→ **TASK STATEMENT**
Write down the whole listing below again without changing a word.

[[ RAW DATA, beginning ]]

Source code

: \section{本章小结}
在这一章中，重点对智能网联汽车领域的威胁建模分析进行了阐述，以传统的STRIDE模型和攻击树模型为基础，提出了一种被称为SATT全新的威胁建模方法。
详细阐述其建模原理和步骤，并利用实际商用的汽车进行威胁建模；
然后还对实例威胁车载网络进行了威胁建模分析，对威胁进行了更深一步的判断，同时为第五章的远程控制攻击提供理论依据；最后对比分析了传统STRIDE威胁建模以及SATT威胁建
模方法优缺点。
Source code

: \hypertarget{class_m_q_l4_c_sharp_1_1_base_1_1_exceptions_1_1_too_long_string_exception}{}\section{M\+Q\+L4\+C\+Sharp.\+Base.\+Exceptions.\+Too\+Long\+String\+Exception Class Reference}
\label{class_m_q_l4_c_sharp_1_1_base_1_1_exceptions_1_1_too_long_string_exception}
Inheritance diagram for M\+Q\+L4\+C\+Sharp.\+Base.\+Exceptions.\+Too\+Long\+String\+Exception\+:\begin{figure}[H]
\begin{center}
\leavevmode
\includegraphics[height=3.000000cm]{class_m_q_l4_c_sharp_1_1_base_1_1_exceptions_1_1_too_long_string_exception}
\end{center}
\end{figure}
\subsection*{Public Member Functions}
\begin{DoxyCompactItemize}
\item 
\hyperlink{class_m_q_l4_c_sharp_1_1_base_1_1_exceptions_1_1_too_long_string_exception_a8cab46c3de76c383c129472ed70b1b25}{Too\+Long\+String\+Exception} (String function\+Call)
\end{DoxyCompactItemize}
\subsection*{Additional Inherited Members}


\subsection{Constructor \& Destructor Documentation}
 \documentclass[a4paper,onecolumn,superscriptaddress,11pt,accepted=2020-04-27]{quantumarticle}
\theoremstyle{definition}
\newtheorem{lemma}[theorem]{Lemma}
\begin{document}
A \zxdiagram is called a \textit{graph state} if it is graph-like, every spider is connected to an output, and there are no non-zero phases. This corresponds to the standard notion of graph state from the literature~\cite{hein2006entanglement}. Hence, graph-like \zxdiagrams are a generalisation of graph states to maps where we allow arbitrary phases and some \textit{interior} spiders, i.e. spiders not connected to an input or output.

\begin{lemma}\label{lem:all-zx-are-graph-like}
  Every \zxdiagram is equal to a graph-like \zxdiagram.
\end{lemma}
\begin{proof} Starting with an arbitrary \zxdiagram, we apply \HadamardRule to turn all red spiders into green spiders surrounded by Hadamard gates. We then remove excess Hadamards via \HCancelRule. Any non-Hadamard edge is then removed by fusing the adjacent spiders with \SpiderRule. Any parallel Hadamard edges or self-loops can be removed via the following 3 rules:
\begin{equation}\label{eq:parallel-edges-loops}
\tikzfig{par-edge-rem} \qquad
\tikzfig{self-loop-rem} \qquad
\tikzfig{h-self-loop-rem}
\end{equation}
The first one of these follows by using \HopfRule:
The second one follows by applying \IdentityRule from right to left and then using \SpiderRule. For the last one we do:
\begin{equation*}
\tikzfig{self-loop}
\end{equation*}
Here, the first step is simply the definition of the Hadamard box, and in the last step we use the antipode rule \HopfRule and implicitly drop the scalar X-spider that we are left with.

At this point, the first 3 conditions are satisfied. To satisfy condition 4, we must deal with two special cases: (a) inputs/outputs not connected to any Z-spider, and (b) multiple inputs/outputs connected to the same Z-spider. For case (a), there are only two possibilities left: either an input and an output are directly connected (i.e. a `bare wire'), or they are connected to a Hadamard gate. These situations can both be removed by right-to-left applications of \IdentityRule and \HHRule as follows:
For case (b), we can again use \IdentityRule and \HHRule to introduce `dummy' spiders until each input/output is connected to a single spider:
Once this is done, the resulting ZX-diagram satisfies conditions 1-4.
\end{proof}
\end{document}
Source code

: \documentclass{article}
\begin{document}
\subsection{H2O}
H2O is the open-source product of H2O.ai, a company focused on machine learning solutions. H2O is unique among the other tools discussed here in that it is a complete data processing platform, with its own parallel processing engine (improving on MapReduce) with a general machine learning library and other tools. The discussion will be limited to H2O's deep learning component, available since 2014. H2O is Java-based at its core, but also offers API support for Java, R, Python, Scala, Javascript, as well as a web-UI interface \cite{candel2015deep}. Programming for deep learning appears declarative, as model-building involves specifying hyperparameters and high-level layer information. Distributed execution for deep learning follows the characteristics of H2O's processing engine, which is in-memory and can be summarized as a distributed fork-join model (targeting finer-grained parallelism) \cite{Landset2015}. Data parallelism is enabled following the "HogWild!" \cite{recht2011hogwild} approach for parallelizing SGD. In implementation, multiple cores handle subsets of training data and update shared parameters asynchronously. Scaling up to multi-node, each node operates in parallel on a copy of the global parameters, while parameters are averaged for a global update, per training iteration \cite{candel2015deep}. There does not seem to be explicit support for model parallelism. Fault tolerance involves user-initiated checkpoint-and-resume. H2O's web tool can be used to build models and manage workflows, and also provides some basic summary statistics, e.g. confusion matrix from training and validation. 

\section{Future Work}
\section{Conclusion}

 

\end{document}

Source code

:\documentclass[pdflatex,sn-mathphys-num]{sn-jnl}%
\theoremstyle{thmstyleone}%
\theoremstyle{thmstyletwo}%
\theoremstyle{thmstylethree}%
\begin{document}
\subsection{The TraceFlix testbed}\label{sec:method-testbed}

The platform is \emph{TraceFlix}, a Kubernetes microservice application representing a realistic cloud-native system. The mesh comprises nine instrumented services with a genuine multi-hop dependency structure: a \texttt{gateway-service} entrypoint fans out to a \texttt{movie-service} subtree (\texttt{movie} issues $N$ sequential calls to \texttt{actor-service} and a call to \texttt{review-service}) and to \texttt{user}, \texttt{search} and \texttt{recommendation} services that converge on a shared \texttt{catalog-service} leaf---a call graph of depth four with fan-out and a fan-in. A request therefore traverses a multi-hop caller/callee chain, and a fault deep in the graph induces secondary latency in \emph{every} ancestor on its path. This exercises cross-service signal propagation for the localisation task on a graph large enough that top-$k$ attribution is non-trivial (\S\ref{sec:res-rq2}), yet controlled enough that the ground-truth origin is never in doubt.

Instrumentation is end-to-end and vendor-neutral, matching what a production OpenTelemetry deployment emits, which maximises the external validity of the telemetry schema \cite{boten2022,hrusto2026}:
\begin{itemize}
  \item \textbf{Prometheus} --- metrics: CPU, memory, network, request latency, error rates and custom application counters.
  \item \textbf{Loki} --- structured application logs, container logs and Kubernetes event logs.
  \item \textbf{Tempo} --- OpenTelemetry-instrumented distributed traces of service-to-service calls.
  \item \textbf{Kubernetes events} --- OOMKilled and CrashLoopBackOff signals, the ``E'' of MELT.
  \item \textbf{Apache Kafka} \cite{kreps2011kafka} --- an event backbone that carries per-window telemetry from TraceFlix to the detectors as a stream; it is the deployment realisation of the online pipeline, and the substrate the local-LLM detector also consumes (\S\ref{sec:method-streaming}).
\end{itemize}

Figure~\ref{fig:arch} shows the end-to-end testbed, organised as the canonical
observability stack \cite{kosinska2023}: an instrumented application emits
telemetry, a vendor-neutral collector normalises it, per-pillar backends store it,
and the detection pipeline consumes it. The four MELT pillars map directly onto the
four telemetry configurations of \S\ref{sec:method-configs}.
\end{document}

[[ RAW DATA, end ]]

→ **WRITTEN SOLUTION**
Source code

: \section{本章小结}
在这一章中，重点对智能网联汽车领域的威胁建模分析进行了阐述，以传统的STRIDE模型和攻击树模型为基础，提出了一种被称为SATT全新的威胁建模方法。
详细阐述其建模原理和步骤，并利用实际商用的汽车进行威胁建模；
然后还对实例威胁车载网络进行了威胁建模分析，对威胁进行了更深一步的判断，同时为第五章的远程控制攻击提供理论依据；最后对比分析了传统STRIDE威胁建模以及SATT威胁建
模方法优缺点。
Source code

: \hypertarget{class_m_q_l4_c_sharp_1_1_base_1_1_exceptions_1_1_too_long_string_exception}{}\section{M\+Q\+L4\+C\+Sharp.\+Base.\+Exceptions.\+Too\+Long\+String\+Exception Class Reference}
\label{class_m_q_l4_c_sharp_1_1_base_1_1_exceptions_1_1_too_long_string_exception}
Inheritance diagram for M\+Q\+L4\+C\+Sharp.\+Base.\+Exceptions.\+Too\+Long\+String\+Exception\+:\begin{figure}[H]
\begin{center}
\leavevmode
\includegraphics[height=3.000000cm]{class_m_q_l4_c_sharp_1_1_base_1_1_exceptions_1_1_too_long_string_exception}
\end{center}
\end{figure}
\subsection*{Public Member Functions}
\begin{DoxyCompactItemize}
\item 
\hyperlink{class_m_q_l4_c_sharp_1_1_base_1_1_exceptions_1_1_too_long_string_exception_a8cab46c3de76c383c129472ed70b1b25}{Too\+Long\+String\+Exception} (String function\+Call)
\end{DoxyCompactItemize}
\subsection*{Additional Inherited Members}


\subsection{Constructor \& Destructor Documentation}
 \documentclass[a4paper,onecolumn,superscriptaddress,11pt,accepted=2020-04-27]{quantumarticle}
\theoremstyle{definition}
\newtheorem{lemma}[theorem]{Lemma}
\begin{document}
A \zxdiagram is called a \textit{graph state} if it is graph-like, every spider is connected to an output, and there are no non-zero phases. This corresponds to the standard notion of graph state from the literature~\cite{hein2006entanglement}. Hence, graph-like \zxdiagrams are a generalisation of graph states to maps where we allow arbitrary phases and some \textit{interior} spiders, i.e. spiders not connected to an input or output.

\begin{lemma}\label{lem:all-zx-are-graph-like}
  Every \zxdiagram is equal to a graph-like \zxdiagram.
\end{lemma}
\begin{proof} Starting with an arbitrary \zxdiagram, we apply \HadamardRule to turn all red spiders into green spiders surrounded by Hadamard gates. We then remove excess Hadamards via \HCancelRule. Any non-Hadamard edge is then removed by fusing the adjacent spiders with \SpiderRule. Any parallel Hadamard edges or self-loops can be removed via the following 3 rules:
\begin{equation}\label{eq:parallel-edges-loops}
\tikzfig{par-edge-rem} \qquad
\tikzfig{self-loop-rem} \qquad
\tikzfig{h-self-loop-rem}
\end{equation}
The first one of these follows by using \HopfRule:
The second one follows by applying \IdentityRule from right to left and then using \SpiderRule. For the last one we do:
\begin{equation*}
\tikzfig{self-loop}
\end{equation*}
Here, the first step is simply the definition of the Hadamard box, and in the last step we use the antipode rule \HopfRule and implicitly drop the scalar X-spider that we are left with.

At this point, the first 3 conditions are satisfied. To satisfy condition 4, we must deal with two special cases: (a) inputs/outputs not connected to any Z-spider, and (b) multiple inputs/outputs connected to the same Z-spider. For case (a), there are only two possibilities left: either an input and an output are directly connected (i.e. a `bare wire'), or they are connected to a Hadamard gate. These situations can both be removed by right-to-left applications of \IdentityRule and \HHRule as follows:
For case (b), we can again use \IdentityRule and \HHRule to introduce `dummy' spiders until each input/output is connected to a single spider:
Once this is done, the resulting ZX-diagram satisfies conditions 1-4.
\end{proof}
\end{document}
Source code

: \documentclass{article}
\begin{document}
\subsection{H2O}
H2O is the open-source product of H2O.ai, a company focused on machine learning solutions. H2O is unique among the other tools discussed here in that it is a complete data processing platform, with its own parallel processing engine (improving on MapReduce) with a general machine learning library and other tools. The discussion will be limited to H2O's deep learning component, available since 2014. H2O is Java-based at its core, but also offers API support for Java, R, Python, Scala, Javascript, as well as a web-UI interface \cite{candel2015deep}. Programming for deep learning appears declarative, as model-building involves specifying hyperparameters and high-level layer information. Distributed execution for deep learning follows the characteristics of H2O's processing engine, which is in-memory and can be summarized as a distributed fork-join model (targeting finer-grained parallelism) \cite{Landset2015}. Data parallelism is enabled following the "HogWild!" \cite{recht2011hogwild} approach for parallelizing SGD. In implementation, multiple cores handle subsets of training data and update shared parameters asynchronously. Scaling up to multi-node, each node operates in parallel on a copy of the global parameters, while parameters are averaged for a global update, per training iteration \cite{candel2015deep}. There does not seem to be explicit support for model parallelism. Fault tolerance involves user-initiated checkpoint-and-resume. H2O's web tool can be used to build models and manage workflows, and also provides some basic summary statistics, e.g. confusion matrix from training and validation. 

\section{Future Work}
\section{Conclusion}

 

\end{document}

Source code

:\documentclass[pdflatex,sn-mathphys-num]{sn-jnl}%
\theoremstyle{thmstyleone}%
\theoremstyle{thmstyletwo}%
\theoremstyle{thmstylethree}%
\begin{document}
\subsection{The TraceFlix testbed}\label{sec:method-testbed}

The platform is \emph{TraceFlix}, a Kubernetes microservice application representing a realistic cloud-native system. The mesh comprises nine instrumented services with a genuine multi-hop dependency structure: a \texttt{gateway-service} entrypoint fans out to a \texttt{movie-service} subtree (\texttt{movie} issues $N$ sequential calls to \texttt{actor-service} and a call to \texttt{review-service}) and to \texttt{user}, \texttt{search} and \texttt{recommendation} services that converge on a shared \texttt{catalog-service} leaf---a call graph of depth four with fan-out and a fan-in. A request therefore traverses a multi-hop caller/callee chain, and a fault deep in the graph induces secondary latency in \emph{every} ancestor on its path. This exercises cross-service signal propagation for the localisation task on a graph large enough that top-$k$ attribution is non-trivial (\S\ref{sec:res-rq2}), yet controlled enough that the ground-truth origin is never in doubt.

Instrumentation is end-to-end and vendor-neutral, matching what a production OpenTelemetry deployment emits, which maximises the external validity of the telemetry schema \cite{boten2022,hrusto2026}:
\begin{itemize}
  \item \textbf{Prometheus} --- metrics: CPU, memory, network, request latency, error rates and custom application counters.
  \item \textbf{Loki} --- structured application logs, container logs and Kubernetes event logs.
  \item \textbf{Tempo} --- OpenTelemetry-instrumented distributed traces of service-to-service calls.
  \item \textbf{Kubernetes events} --- OOMKilled and CrashLoopBackOff signals, the ``E'' of MELT.
  \item \textbf{Apache Kafka} \cite{kreps2011kafka} --- an event backbone that carries per-window telemetry from TraceFlix to the detectors as a stream; it is the deployment realisation of the online pipeline, and the substrate the local-LLM detector also consumes (\S\ref{sec:method-streaming}).
\end{itemize}

Figure~\ref{fig:arch} shows the end-to-end testbed, organised as the canonical
observability stack \cite{kosinska2023}: an instrumented application emits
telemetry, a vendor-neutral collector normalises it, per-pillar backends store it,
and the detection pipeline consumes it. The four MELT pillars map directly onto the
four telemetry configurations of \S\ref{sec:method-configs}.
\end{document}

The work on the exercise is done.